Wegen eines Hacks sind Kryptowährungen wieder in den Nachrichten. Deren Probleme liegen jedoch viel tiefer und reichen viel weiter. Ein paar der Probleme und Hintergründe, und warum man bei Bitcoin und co. Genauer hinschauen und vorsichtig sein sollte.
Bei einem Hack der Blockchain-Plattform Ronin Network wurde Kryptowährung im Wert von 620 Millionen Dollar gestohlen. Tausende, eventuell sogar Millionen Menschen könnten betroffen sein. Das wohl bekannteste Angebot von Ronin Network ist das Spiel Axie Infinity, bei dem Spieler:innen echtes Geld investieren und in Form von Kryptowährung auch erspielen können – ein System das sich play-to-earn nennt. Ronin Network sei bemüht, sowohl die Sicherheitslücke, die zum Hack geführt hat, zu schließen, als auch die Verantwortlichen zu finden, und Schäden zu beheben. So viel zu den grundsätzlichen Fakten. Doch das Thema ist ein weit größeres.

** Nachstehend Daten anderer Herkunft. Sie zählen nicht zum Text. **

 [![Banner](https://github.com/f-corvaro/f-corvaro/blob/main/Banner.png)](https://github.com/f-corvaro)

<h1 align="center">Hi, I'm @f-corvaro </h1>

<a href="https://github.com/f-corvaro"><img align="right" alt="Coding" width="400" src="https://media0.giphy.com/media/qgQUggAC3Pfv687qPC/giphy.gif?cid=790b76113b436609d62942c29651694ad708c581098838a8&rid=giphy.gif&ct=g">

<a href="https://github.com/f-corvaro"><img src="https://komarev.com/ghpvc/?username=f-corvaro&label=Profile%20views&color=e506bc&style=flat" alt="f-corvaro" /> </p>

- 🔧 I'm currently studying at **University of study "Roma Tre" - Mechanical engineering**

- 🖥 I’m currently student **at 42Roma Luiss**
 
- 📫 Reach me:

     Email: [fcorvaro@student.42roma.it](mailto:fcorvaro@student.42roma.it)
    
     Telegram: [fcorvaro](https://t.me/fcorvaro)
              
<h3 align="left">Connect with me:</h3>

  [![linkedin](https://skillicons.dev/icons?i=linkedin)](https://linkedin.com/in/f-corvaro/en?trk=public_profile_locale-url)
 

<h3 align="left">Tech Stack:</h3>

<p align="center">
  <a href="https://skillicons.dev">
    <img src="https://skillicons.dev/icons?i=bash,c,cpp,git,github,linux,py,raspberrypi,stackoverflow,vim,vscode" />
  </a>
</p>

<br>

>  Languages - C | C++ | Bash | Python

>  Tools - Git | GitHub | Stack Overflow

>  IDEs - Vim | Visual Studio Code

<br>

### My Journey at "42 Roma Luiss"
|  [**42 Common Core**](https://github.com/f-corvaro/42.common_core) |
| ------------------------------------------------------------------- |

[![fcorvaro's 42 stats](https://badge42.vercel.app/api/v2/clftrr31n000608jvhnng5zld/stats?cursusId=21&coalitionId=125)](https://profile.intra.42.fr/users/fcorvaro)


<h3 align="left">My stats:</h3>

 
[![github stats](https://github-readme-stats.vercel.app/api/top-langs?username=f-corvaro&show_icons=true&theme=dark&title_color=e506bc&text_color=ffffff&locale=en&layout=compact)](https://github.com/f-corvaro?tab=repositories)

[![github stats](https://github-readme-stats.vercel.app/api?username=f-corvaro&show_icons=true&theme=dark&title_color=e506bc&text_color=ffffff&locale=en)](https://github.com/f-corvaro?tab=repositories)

Der Hack ist der zweitgrößte, der Kryptowährung betrifft, nur der Hack bei Poly Network im August 2021 war mit 611 Millionen Dollar größer. Aber ist 611 Millionen nicht weniger als 620 Millionen? Ja. Die Höhe bezieht sich jedoch auf den Wert zum Zeitpunkt des Hacks, was für Ronin Network bedeutet, dass „nur“ Kryptowährung im Wert von 540 Millionen Dollar gestohlen wurde. Neben einem geringeren Wert an sogenannten „Stablecoins“, deren Wert sich am US-Dollar orientiert wurden nämlich 176,000 ether Coins wurden gestohlen, einer dieser Coins war am 23. März, dem Tag des Hacks knapp 2.700 Dollar Wert, 620 Millionen Dollar sind ein Höchstwert vom 29. März in Höhe von 3.150 Dollar pro Coin. Das sind jetzt erstmal viele Zahlen, und genau das ist eins der Probleme von Kryptowährung: Besonders oft wird – aus Kreisen der Anhänger:innen – die Unabhängigkeit von Banken und Regierungen angepriesen, die Kryptowährungen zu einer besseren Alternative regulären Währungen (ohne inhärenten Wert, nur als Tauschmittel dienende Währungen nennen sich Fiatgeld) mache. Eine Währung, deren Wert zwischen der Bestätigung eines Kaufes und dem Eingang des „Geldes“ beim Verkäufer derart im Wert fluktuiert, kann jedoch nicht als Alternative ernst genommen werden. Viel mehr sind Kryptowährungen, und die sogenannten NFTs (Non-fungible Tokens) die seit einer Weile von sich reden machen, in der Realität meist nur ein weiteres Spekulationsgut für große Anleger:innen. Die großen Erzählungen vom aufstrebenden „kleinen Mann“, der sich gegen die böse Wallstreet wehrt und in Krypto investiert, ist ein Märchen. Ein Großteil der Kryptowährung, und NFTs, gehören „whales“, Entitäten, die über eine Millionen Dollar in Kryptowährung besitzen. Dazu gehören dieselben fragwürdigen Investor:innen wie in anderen Finanzgeschäften, in einigen Fällen sogar Personen, die wegen Betrugsmaschen vom Handel an der Börse gesperrt sind. Als wäre das nicht genug, wird für das „mining“ von Kryptowährung – der Prozess, mit dem sie durch leistungsintensive Arbeit von Rechnern „hergestellt“ wird – eine Unmenge an Strom verbraucht. Mitte letzten Jahres verbrauchte allein Bitcoin 110 Terrawattstunden pro Jahr. 0,55 Prozent der weltweiten Gesamtproduktion an Strom, ungefähr so viel wie Schweden. Und das nicht etwa für etwas, was in irgendeiner Weise auch nur den geringsten praktischen Nutzen hätte, sondern für ein weiteres Spielzeug der Reichen.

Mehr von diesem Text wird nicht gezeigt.